Armenia has every reason to bank on this alliance. Aside from Russia, which has played both sides, Iran has been its only friend. It has long provided energy and other critical supplies via roads across the common border, and its motivation for providing such support is reliable self-interest.
Iran is concerned about the implications for its own security from a peace treaty that allows the Zangezur corridor to be launched. There are more than 20 million ethnic Azeris living in Iran, mainly in the north, and it is no secret that any Israeli attack on Iran would be supported by Baku. Such concern has been augmented by Azeribaijan’s recent decision to open an embassy in Israel.
In the runup to the blockade of Nagorno-Karabakh, the Iranian army conducted drills along the Aras River, which separates the two countries. Those drills included a simulated building of temporary bridges, implicitly threatening an armed invasion. An Iranian Azeri-language broadcaster warned that “anyone who looks at Iran the wrong way must be destroyed.”
Azerbaijan countered with drills of its own that featured participation by Turkish armed forces. The Azeri press also reported that the Islamic Revolutionary Guard Corps (IRGC) had provided vital military supplies to Armenia and sent military advisors to Armenian forces inside Nagorno-Karabakh. Although the veracity of the claims may be disputed, the conflict is heating up. After its military exercises along the Aras, Iran upped the ante even further by opening a consular office in Kapan, located in Armenia’s southern Syunik province, through which the Zangezur corridor would be drawn.

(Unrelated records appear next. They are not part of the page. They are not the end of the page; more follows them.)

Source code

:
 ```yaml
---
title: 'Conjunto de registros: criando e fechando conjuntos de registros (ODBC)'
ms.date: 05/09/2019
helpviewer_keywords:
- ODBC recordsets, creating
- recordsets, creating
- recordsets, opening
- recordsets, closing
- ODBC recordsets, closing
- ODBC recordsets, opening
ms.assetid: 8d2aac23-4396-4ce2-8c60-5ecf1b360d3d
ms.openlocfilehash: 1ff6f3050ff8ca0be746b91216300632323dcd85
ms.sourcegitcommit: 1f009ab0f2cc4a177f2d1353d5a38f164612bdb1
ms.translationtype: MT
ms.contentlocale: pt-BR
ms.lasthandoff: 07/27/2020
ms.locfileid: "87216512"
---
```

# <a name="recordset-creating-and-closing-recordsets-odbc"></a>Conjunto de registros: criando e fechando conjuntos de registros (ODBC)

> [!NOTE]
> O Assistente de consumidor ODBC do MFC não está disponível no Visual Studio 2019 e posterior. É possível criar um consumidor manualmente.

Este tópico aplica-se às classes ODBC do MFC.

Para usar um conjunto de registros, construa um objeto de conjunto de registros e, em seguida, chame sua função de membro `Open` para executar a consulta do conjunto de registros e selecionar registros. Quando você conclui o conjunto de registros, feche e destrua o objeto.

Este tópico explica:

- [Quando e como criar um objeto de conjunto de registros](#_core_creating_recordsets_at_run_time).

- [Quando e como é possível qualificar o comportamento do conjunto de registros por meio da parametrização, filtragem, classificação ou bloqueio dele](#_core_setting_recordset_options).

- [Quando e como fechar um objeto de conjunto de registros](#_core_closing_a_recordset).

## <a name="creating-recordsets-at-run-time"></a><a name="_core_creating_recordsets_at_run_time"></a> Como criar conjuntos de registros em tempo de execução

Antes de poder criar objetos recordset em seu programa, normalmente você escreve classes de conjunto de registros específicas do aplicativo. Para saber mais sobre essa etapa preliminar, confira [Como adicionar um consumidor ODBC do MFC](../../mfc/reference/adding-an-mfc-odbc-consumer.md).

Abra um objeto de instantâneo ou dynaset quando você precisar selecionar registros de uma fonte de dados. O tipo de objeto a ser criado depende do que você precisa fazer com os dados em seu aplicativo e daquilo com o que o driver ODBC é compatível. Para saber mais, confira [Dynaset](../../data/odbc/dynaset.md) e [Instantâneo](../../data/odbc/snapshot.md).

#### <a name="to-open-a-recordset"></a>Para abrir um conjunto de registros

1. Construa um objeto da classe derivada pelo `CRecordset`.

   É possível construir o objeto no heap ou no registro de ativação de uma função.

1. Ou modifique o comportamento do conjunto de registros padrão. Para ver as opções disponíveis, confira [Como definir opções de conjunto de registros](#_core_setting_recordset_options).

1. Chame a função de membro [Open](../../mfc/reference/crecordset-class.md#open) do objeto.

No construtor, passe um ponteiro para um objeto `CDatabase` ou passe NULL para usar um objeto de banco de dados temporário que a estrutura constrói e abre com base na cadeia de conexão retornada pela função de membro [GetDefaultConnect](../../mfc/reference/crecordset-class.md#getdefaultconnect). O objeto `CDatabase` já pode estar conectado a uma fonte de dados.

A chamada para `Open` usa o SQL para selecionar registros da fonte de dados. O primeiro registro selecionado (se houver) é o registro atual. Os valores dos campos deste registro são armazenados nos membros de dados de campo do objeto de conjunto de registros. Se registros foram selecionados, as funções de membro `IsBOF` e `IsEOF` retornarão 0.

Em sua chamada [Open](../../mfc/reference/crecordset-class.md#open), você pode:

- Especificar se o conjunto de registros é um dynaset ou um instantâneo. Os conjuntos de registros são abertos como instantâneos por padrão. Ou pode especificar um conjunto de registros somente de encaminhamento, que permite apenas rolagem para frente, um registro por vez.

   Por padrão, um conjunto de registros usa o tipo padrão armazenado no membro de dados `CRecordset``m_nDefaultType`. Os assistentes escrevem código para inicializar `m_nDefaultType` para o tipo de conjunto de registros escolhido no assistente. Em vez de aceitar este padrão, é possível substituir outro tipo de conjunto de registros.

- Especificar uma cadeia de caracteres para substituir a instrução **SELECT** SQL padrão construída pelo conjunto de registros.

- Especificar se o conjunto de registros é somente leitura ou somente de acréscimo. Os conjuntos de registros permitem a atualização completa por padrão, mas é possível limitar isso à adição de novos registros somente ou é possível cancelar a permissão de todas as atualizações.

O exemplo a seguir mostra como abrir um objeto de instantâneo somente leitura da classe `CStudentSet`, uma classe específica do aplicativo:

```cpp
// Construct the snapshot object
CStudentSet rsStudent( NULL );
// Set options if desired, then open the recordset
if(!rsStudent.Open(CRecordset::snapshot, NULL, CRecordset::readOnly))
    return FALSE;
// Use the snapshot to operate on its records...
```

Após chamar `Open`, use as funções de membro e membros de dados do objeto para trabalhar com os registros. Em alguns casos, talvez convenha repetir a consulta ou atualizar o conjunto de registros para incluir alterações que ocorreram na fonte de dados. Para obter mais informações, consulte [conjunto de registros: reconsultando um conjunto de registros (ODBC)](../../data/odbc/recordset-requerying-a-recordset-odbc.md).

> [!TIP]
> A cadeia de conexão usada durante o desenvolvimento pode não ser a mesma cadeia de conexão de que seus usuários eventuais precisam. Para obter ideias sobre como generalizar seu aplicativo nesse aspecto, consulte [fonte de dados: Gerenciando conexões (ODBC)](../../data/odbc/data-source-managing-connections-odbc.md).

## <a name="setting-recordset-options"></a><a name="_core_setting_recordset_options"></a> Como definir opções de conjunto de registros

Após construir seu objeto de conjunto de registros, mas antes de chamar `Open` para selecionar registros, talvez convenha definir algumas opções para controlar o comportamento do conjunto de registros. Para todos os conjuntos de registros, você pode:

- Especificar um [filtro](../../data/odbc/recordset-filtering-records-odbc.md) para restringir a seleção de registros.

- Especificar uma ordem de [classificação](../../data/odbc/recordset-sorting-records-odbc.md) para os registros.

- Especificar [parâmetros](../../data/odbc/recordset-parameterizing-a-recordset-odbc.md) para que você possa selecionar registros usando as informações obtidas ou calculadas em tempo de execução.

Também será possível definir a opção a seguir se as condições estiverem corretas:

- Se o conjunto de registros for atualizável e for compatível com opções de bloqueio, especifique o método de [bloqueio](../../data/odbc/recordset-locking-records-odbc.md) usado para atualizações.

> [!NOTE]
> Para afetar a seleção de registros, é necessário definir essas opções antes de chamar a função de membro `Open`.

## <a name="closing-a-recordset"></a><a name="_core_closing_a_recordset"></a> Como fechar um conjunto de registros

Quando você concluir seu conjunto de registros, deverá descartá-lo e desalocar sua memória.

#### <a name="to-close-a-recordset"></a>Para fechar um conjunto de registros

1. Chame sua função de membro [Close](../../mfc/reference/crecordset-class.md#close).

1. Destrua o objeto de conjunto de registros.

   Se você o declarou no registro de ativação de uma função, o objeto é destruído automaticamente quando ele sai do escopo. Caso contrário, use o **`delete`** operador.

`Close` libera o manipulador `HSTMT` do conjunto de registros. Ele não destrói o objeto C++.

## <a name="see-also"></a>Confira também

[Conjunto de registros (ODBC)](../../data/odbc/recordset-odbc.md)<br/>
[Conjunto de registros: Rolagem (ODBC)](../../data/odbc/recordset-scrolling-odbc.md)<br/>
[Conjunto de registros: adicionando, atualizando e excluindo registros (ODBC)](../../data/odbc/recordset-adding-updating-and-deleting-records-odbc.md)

Iranian fears of closer relations between Israel and Azerbaijan were enhanced by the bombing campaign that struck several Iranian cities on the night of January 29. Presumably orchestrated by Israel, it targeted vital military and industrial sites, including the headquarters of the IRGC. Although it is unclear what the main objective was, it sent a powerful message of Iranian vulnerability.
Developments can move in two very different directions in this geopolitical transformation of the South Caucasus. One features a stalemate in the war in Ukraine, a gradual recovery of Russian strength and a deepening relationship between Moscow and Tehran. The outcome would be to counter the growing influence of Azerbaijan. Russian peacekeepers would reassert control over the Lachin corridor. Iran would begin sales of weapons to Armenia, notably the Shahed-136 drones, and the Zangezur corridor would be stalled. The longer-term investment would be aimed at promoting the north-south transport corridor that has long been favored by Russia and Iran.
The alternative scenario features a defeat for Russia in Ukraine and effective sanctions against Iranian exports of weapons. This would embolden Azerbaijan and Turkey to push through the Zangezur corridor, to further erode Russian influence in the South Caucasus and to shut Iran out of the region. It is worth remembering that during the 44-day war in 2020, Azerbaijan not only shelled targets in Nagorno-Karabakh but also targets inside Armenia proper. It remains in a position to do so again, and Russia may be too weak to prevent it.
The outcome if Turkey and Azerbaijan emerge as winners would be infrastructure investment that is geared toward providing energy from Central Asia and the Caspian basin into Europe. There would be many winners. Turkey is only too happy to become a major energy hub. The European Union has already courted Baku for gas while dialing back criticism of Azeri human rights abuses. And the U.S. would be happy to see Russia pushed out. It does look like the most likely outcome.